Source material -
———
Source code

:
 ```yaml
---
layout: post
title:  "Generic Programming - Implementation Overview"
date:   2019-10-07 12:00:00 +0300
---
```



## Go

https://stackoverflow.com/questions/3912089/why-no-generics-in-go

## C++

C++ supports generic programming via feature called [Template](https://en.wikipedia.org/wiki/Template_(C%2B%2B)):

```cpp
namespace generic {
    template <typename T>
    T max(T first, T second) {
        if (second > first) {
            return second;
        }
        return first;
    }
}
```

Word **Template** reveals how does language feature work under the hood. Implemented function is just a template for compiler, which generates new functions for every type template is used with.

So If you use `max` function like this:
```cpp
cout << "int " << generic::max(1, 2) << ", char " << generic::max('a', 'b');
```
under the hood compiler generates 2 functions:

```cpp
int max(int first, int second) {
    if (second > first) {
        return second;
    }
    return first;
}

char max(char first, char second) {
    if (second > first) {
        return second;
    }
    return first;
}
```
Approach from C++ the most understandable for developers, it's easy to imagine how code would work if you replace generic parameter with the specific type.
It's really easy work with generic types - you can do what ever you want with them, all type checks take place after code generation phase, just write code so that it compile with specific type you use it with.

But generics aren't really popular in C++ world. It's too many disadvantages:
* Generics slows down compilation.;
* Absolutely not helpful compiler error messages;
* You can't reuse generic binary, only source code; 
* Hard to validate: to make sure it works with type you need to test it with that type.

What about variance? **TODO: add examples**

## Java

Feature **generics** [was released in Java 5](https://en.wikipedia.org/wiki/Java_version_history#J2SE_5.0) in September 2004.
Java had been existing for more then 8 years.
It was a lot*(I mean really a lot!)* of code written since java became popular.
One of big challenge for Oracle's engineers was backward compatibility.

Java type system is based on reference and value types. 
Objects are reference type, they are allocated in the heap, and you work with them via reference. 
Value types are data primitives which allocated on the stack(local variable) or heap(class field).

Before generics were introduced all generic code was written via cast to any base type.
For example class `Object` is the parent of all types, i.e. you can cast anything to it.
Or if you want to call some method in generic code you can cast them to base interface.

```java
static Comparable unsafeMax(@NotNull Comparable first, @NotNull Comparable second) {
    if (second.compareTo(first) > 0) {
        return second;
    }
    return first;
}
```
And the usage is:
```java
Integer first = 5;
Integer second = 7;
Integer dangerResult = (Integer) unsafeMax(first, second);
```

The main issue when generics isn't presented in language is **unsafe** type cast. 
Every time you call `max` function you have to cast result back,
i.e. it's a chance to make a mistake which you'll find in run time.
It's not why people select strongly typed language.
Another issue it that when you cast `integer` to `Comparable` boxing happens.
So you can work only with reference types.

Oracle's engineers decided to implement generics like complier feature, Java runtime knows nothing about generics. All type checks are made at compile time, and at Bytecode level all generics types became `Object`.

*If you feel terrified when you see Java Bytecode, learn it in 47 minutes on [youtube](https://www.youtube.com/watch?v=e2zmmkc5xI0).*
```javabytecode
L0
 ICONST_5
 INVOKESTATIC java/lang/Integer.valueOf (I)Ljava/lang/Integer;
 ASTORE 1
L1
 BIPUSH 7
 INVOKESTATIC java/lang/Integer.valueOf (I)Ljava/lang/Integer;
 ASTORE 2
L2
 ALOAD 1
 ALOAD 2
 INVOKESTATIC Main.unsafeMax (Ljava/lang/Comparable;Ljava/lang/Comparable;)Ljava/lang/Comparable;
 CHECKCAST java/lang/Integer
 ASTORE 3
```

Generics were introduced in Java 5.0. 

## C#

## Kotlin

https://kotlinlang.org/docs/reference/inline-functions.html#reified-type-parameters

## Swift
———
What the task asks - Copy each line of the data that includes the word "functions".

Task solution -
Word **Template** reveals how does language feature work under the hood. Implemented function is just a template for compiler, which generates new functions for every type template is used with.
under the hood compiler generates 2 functions:
https://kotlinlang.org/docs/reference/inline-functions.html#reified-type-parameters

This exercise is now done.